# Imports

In [1]:
import numpy as np
import pandas as pd
import matplotlib.pyplot as plt
import seaborn as sns

from scipy import stats

from sklearn.model_selection import cross_validate, cross_val_score, cross_val_predict, learning_curve,\
train_test_split, GridSearchCV, RandomizedSearchCV, train_test_split
from sklearn.preprocessing import StandardScaler, RobustScaler, MinMaxScaler, OneHotEncoder, FunctionTransformer, LabelEncoder, OrdinalEncoder
from sklearn.impute import SimpleImputer, KNNImputer
from sklearn.inspection import permutation_importance
from sklearn.metrics import plot_confusion_matrix, classification_report, precision_recall_curve
from sklearn.linear_model import LinearRegression, LogisticRegression, SGDRegressor, SGDClassifier, Ridge, RidgeClassifier
from sklearn.neighbors import KNeighborsClassifier, KNeighborsRegressor
from sklearn.svm import SVC
from sklearn.compose import make_column_selector

## pipeline stuff

from sklearn.pipeline import Pipeline, make_pipeline, make_union
from sklearn.compose import ColumnTransformer, make_column_transformer, make_column_selector
from sklearn import set_config; set_config(display='diagram')

import warnings 
warnings.filterwarnings('ignore')

from sklearn.metrics import make_scorer

# Preprocessing

In [3]:
# def_df = pd.read_csv("/home/slawa/code/code-rep0/projects/data/defaulter_data_13364.csv", index_col=[0])
# pay_df = pd.read_csv("/home/slawa/code/code-rep0/projects/data/payer_data_41940.csv", index_col=[0])

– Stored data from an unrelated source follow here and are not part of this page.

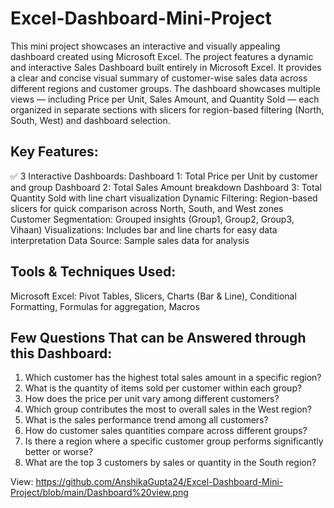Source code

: # Excel-Dashboard-Mini-Project
This mini project showcases an interactive and visually appealing dashboard created using Microsoft Excel.
The project features a dynamic and interactive Sales Dashboard built entirely in Microsoft Excel. It provides a clear and concise visual summary of customer-wise sales data across different regions and customer groups.
The dashboard showcases multiple views — including Price per Unit, Sales Amount, and Quantity Sold — each organized in separate sections with slicers for region-based filtering (North, South, West) and dashboard selection.

## Key Features:
✅ 3 Interactive Dashboards:
Dashboard 1: Total Price per Unit by customer and group
Dashboard 2: Total Sales Amount breakdown
Dashboard 3: Total Quantity Sold with line chart visualization
Dynamic Filtering: Region-based slicers for quick comparison across North, South, and West zones
Customer Segmentation: Grouped insights (Group1, Group2, Group3, Vihaan)
Visualizations: Includes bar and line charts for easy data interpretation
Data Source: Sample sales data for analysis

## Tools & Techniques Used:
Microsoft Excel: Pivot Tables, Slicers, Charts (Bar & Line), Conditional Formatting, Formulas for aggregation, Macros

## Few Questions That can be Answered through this Dashboard:
1. Which customer has the highest total sales amount in a specific region?
2. What is the quantity of items sold per customer within each group?
3. How does the price per unit vary among different customers?
4. Which group contributes the most to overall sales in the West region?
5. What is the sales performance trend among all customers?
6. How do customer sales quantities compare across different groups?
7. Is there a region where a specific customer group performs significantly better or worse?
8. What are the top 3 customers by sales or quantity in the South region?

View: 
https://github.com/AnshikaGupta24/Excel-Dashboard-Mini-Project/blob/main/Dashboard%20view.png
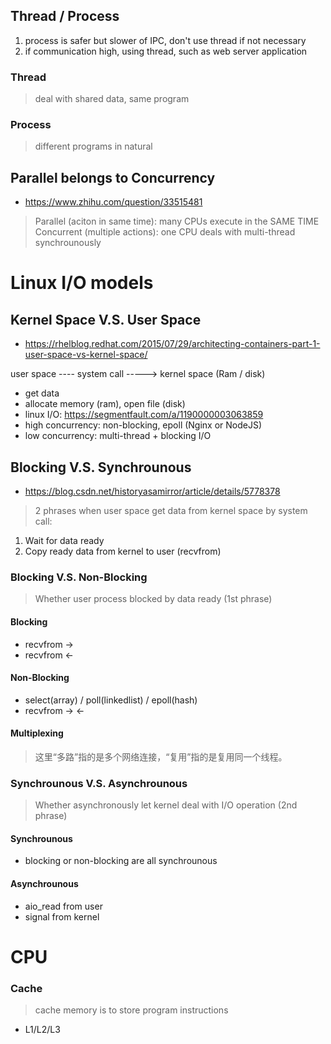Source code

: 



## Thread / Process
1. process is safer but slower of IPC, don't use thread if not necessary
2. if communication high, using thread, such as web server application

### Thread
> deal with shared data, same program

### Process
> different programs in natural


## Parallel belongs to Concurrency
* https://www.zhihu.com/question/33515481
> Parallel (aciton in same time): many CPUs execute in the SAME TIME
> Concurrent (multiple actions): one CPU deals with multi-thread synchrounously 


# Linux I/O models

## Kernel Space V.S. User Space
* https://rhelblog.redhat.com/2015/07/29/architecting-containers-part-1-user-space-vs-kernel-space/

user space ---- system call -----> kernel space (Ram / disk)
* get data 
* allocate memory (ram), open file (disk)
* linux I/O: https://segmentfault.com/a/1190000003063859 
* high concurrency: non-blocking, epoll (Nginx or NodeJS)
* low concurrency: multi-thread + blocking I/O

## Blocking V.S. Synchrounous 
* https://blog.csdn.net/historyasamirror/article/details/5778378

> 2 phrases when user space get data from kernel space by system call:
1. Wait for data ready 
2. Copy ready data from kernel to user (recvfrom)

### Blocking V.S. Non-Blocking
> Whether user process blocked by data ready (1st phrase)

#### Blocking
* recvfrom ->
* recvfrom <-

#### Non-Blocking
* select(array) / poll(linkedlist) / epoll(hash)
* recvfrom -> <-

#### Multiplexing 
> 这里“多路”指的是多个网络连接，“复用”指的是复用同一个线程。

### Synchrounous V.S. Asynchrounous
> Whether asynchronously let kernel deal with I/O operation (2nd phrase)

#### Synchrounous 
* blocking or non-blocking are all synchrounous

#### Asynchrounous
* aio_read from user
* signal from kernel



# CPU
### Cache
> cache memory is to store program instructions
* L1/L2/L3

def_df = pd.read_parquet("/Users/sjoerddewit/Desktop/Programming/6 Le Wagon Data Science/final_project/defaulter_data_6k_ids_compress.parquet")
pay_df = pd.read_parquet("/Users/sjoerddewit/Desktop/Programming/6 Le Wagon Data Science/final_project/payer_data_20k_ids.parquet")

def_df['default'] = 1
pay_df['default'] = 0

df = pd.concat([def_df, pay_df])

df.reset_index(inplace=True)

y = df['default'].reset_index(drop=True)

X = df.drop(columns=['default']).reset_index(drop=True)

cat_vars = ['B_30', 
            'B_38', 
            'D_114', 
            'D_116', 
            'D_117', 
            'D_120', 
            'D_126', 
            'D_63', 
            'D_64', 
            'D_66', 
            'D_68']

X_corr = X.corr()

X_corr = X_corr.unstack().reset_index() # Unstack correlation matrix 
X_corr.columns = ['feature_1','feature_2', 'correlation_all'] # rename columns
X_corr.sort_values(by="correlation_all",ascending=False, inplace=True) # sort by correlation
X_corr = X_corr[X_corr['feature_1'] != X_corr['feature_2']] # Remove self correlation
X_corr = X_corr.drop_duplicates(subset='correlation_all')

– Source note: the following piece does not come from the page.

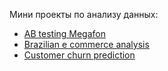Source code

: Мини проекты по анализу данных:

- [AB testing Megafon](AB-testing-megafon)
- [Brazilian e commerce analysis](Brazilian-e-commerce)
- [Customer churn prediction](Customer-churn)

red_features = list(X_corr[abs(X_corr['correlation_all'])>=.95]['feature_1']) ## abs so we also consider the negative corrs

X_red = X.drop(columns=red_features) ## dropping the highly correlated columns

## checking whether the high correlations are gone
X_red_corr = X_red.corr()
X_red_corr = X_red_corr.unstack().reset_index() # Unstack correlation matrix 
X_red_corr.columns = ['feature_1','feature_2', 'correlation_all'] # rename columns
X_red_corr.sort_values(by="correlation_all",ascending=False, inplace=True) # sort by correlation
X_red_corr = X_red_corr[X_red_corr['feature_1'] != X_red_corr['feature_2']] # Remove self correlation
X_red_corr = X_red_corr.drop_duplicates(subset='correlation_all')


## drop columns with nans if in both groups > 80% nans

nan_threshold= 0.8 ## adjust the hardcoded values
def_nans = def_df.isna().sum()/len(def_df) 
def_nans_80 = def_nans[def_nans >= nan_threshold].index
pay_nans = pay_df.isna().sum()/len(pay_df)
pay_nans_80 = pay_nans[pay_nans>= nan_threshold].index
nans_80 = [feature for feature in pay_nans_80 if feature in def_nans_80]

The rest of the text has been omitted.